SYDNEY • Australia's scandal-hit former deputy prime minister was widely criticised yesterday for agreeing to a paid tell-all television interview about an extramarital affair, threatening further disharmony in Prime Minister Malcolm Turnbull's government.
The move is unusual for an elected official - Mr Barnaby Joyce is a backbencher in the Liberal-National coalition government - and prompted calls from his own party for a ban on payments for media appearances by serving politicians.
The payment, which media said was A$150,000 (S$152,000), provoked critical comment on social media and again raised the hackles of Mr Turnbull, who this year lambasted Mr Joyce's "shocking error of judgment" over the affair with his media adviser.
"It has been very widely criticised," Mr Turnbull told Tasmanian radio station LAFM, speaking of the interview payment.
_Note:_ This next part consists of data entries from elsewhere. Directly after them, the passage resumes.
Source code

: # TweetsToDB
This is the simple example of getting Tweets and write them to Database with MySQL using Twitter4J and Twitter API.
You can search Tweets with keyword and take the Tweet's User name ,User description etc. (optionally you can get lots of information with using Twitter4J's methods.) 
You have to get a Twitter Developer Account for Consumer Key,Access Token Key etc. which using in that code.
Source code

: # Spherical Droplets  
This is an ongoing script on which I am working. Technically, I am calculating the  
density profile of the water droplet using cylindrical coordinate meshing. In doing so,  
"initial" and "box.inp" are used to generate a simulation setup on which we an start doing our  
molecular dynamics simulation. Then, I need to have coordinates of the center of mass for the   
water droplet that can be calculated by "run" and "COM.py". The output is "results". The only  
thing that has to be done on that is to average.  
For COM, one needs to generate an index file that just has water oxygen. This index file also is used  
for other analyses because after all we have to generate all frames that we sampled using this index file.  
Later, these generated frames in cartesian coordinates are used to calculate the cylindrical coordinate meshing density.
"It is certainly not a course of action I would have encouraged him to take, I will put it that way."
Mr Joyce, perhaps best known for threatening to kill film star Johnny Depp's dogs over a quarantine violation, asked the media to respect his privacy when his affair with Vicki Campion was made public.
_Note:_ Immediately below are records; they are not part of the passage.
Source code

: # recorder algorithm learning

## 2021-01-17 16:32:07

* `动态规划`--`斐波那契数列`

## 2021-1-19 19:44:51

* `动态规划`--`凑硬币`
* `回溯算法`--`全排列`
He resigned as leader of the Nationals, the junior coalition partner, in February after weeks of pressure. Mr Joyce and Ms Campion now live together and recently had a child, a son whom Mr Joyce said would be the beneficiary of the interview payment.
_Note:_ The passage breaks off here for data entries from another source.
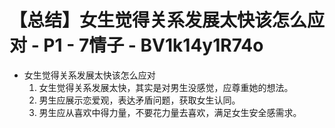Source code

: # 【总结】女生觉得关系发展太快该怎么应对 - P1 - 7情子 - BV1k14y1R74o

-   女生觉得关系发展太快该怎么应对
    1.  女生觉得关系发展太快，其实是对男生没感觉，应尊重她的想法。
    2.  男生应展示恋爱观，表达矛盾问题，获取女生认同。
    3.  男生应从喜欢中得力量，不要花力量去喜欢，满足女生安全感需求。
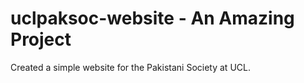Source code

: # uclpaksoc-website - An Amazing Project
Created a simple website for the Pakistani Society at UCL.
Mr Joyce added that Ms Campion, as a private citizen, had a right to make money from an already intrusive situation. "In the last fortnight we've had drones over our house, we've had paparazzi waiting for us," Mr Joyce told reporters in Canberra. "We tried just burning this out and that didn't work."
As Mr Joyce continues to enjoy influence within the conservative wing of the coalition government, political analysts said Mr Turnbull can ill afford any split, with a federal election less than a year away.
"The government cannot be seen to fighting publicly," said Associate Professor Haydon Manning of Flinders University in South Australia. "Disunity is death, as they say in Australian politics."